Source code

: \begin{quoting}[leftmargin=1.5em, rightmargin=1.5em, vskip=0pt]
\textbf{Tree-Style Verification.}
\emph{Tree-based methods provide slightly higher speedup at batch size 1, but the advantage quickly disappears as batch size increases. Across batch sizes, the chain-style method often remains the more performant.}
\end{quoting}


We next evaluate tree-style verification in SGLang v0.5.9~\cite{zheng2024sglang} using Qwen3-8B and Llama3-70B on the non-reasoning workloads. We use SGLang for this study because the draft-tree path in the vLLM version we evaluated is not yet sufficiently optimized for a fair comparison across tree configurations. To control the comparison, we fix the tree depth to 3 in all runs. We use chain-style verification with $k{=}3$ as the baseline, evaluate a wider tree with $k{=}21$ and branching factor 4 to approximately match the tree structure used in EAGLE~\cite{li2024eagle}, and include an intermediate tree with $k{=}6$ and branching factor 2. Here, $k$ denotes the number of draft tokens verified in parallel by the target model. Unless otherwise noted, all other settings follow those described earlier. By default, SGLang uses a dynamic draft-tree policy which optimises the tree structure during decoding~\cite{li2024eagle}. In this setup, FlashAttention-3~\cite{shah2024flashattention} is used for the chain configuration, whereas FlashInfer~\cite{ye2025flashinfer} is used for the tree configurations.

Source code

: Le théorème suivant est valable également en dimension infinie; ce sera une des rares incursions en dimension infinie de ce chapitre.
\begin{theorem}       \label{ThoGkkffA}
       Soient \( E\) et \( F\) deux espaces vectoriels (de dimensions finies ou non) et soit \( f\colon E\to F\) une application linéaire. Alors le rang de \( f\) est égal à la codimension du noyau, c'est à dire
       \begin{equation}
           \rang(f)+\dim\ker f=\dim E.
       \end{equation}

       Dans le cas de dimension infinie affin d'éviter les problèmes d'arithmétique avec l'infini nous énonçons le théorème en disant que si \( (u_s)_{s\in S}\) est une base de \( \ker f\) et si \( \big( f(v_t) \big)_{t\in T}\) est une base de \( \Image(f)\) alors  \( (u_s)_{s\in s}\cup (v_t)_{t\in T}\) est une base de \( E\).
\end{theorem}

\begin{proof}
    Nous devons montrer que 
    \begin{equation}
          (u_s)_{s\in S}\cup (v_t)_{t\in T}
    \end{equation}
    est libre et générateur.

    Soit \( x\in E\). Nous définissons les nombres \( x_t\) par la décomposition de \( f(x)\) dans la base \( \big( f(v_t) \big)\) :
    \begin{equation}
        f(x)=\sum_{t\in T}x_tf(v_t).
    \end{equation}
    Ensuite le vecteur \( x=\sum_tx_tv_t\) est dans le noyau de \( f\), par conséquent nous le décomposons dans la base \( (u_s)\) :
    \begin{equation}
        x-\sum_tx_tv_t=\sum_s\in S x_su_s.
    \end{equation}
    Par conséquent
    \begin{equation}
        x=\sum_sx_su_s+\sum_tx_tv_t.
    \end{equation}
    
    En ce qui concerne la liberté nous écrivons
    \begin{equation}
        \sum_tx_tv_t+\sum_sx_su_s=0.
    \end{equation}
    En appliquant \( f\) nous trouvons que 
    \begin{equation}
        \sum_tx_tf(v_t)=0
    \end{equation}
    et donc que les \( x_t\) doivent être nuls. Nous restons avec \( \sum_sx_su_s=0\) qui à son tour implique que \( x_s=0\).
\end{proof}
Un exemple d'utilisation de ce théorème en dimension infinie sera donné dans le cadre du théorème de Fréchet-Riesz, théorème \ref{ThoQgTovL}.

========

§ Task objective: The entries above should be copied out exactly, with none left out.

§ Solution for this problem:
Source code

: \begin{quoting}[leftmargin=1.5em, rightmargin=1.5em, vskip=0pt]
\textbf{Tree-Style Verification.}
\emph{Tree-based methods provide slightly higher speedup at batch size 1, but the advantage quickly disappears as batch size increases. Across batch sizes, the chain-style method often remains the more performant.}
\end{quoting}


We next evaluate tree-style verification in SGLang v0.5.9~\cite{zheng2024sglang} using Qwen3-8B and Llama3-70B on the non-reasoning workloads. We use SGLang for this study because the draft-tree path in the vLLM version we evaluated is not yet sufficiently optimized for a fair comparison across tree configurations. To control the comparison, we fix the tree depth to 3 in all runs. We use chain-style verification with $k{=}3$ as the baseline, evaluate a wider tree with $k{=}21$ and branching factor 4 to approximately match the tree structure used in EAGLE~\cite{li2024eagle}, and include an intermediate tree with $k{=}6$ and branching factor 2. Here, $k$ denotes the number of draft tokens verified in parallel by the target model. Unless otherwise noted, all other settings follow those described earlier. By default, SGLang uses a dynamic draft-tree policy which optimises the tree structure during decoding~\cite{li2024eagle}. In this setup, FlashAttention-3~\cite{shah2024flashattention} is used for the chain configuration, whereas FlashInfer~\cite{ye2025flashinfer} is used for the tree configurations.

Source code

: Le théorème suivant est valable également en dimension infinie; ce sera une des rares incursions en dimension infinie de ce chapitre.
\begin{theorem}       \label{ThoGkkffA}
       Soient \( E\) et \( F\) deux espaces vectoriels (de dimensions finies ou non) et soit \( f\colon E\to F\) une application linéaire. Alors le rang de \( f\) est égal à la codimension du noyau, c'est à dire
       \begin{equation}
           \rang(f)+\dim\ker f=\dim E.
       \end{equation}

       Dans le cas de dimension infinie affin d'éviter les problèmes d'arithmétique avec l'infini nous énonçons le théorème en disant que si \( (u_s)_{s\in S}\) est une base de \( \ker f\) et si \( \big( f(v_t) \big)_{t\in T}\) est une base de \( \Image(f)\) alors  \( (u_s)_{s\in s}\cup (v_t)_{t\in T}\) est une base de \( E\).
\end{theorem}

\begin{proof}
    Nous devons montrer que 
    \begin{equation}
          (u_s)_{s\in S}\cup (v_t)_{t\in T}
    \end{equation}
    est libre et générateur.

    Soit \( x\in E\). Nous définissons les nombres \( x_t\) par la décomposition de \( f(x)\) dans la base \( \big( f(v_t) \big)\) :
    \begin{equation}
        f(x)=\sum_{t\in T}x_tf(v_t).
    \end{equation}
    Ensuite le vecteur \( x=\sum_tx_tv_t\) est dans le noyau de \( f\), par conséquent nous le décomposons dans la base \( (u_s)\) :
    \begin{equation}
        x-\sum_tx_tv_t=\sum_s\in S x_su_s.
    \end{equation}
    Par conséquent
    \begin{equation}
        x=\sum_sx_su_s+\sum_tx_tv_t.
    \end{equation}
    
    En ce qui concerne la liberté nous écrivons
    \begin{equation}
        \sum_tx_tv_t+\sum_sx_su_s=0.
    \end{equation}
    En appliquant \( f\) nous trouvons que 
    \begin{equation}
        \sum_tx_tf(v_t)=0
    \end{equation}
    et donc que les \( x_t\) doivent être nuls. Nous restons avec \( \sum_sx_su_s=0\) qui à son tour implique que \( x_s=0\).
\end{proof}
Un exemple d'utilisation de ce théorème en dimension infinie sera donné dans le cadre du théorème de Fréchet-Riesz, théorème \ref{ThoQgTovL}.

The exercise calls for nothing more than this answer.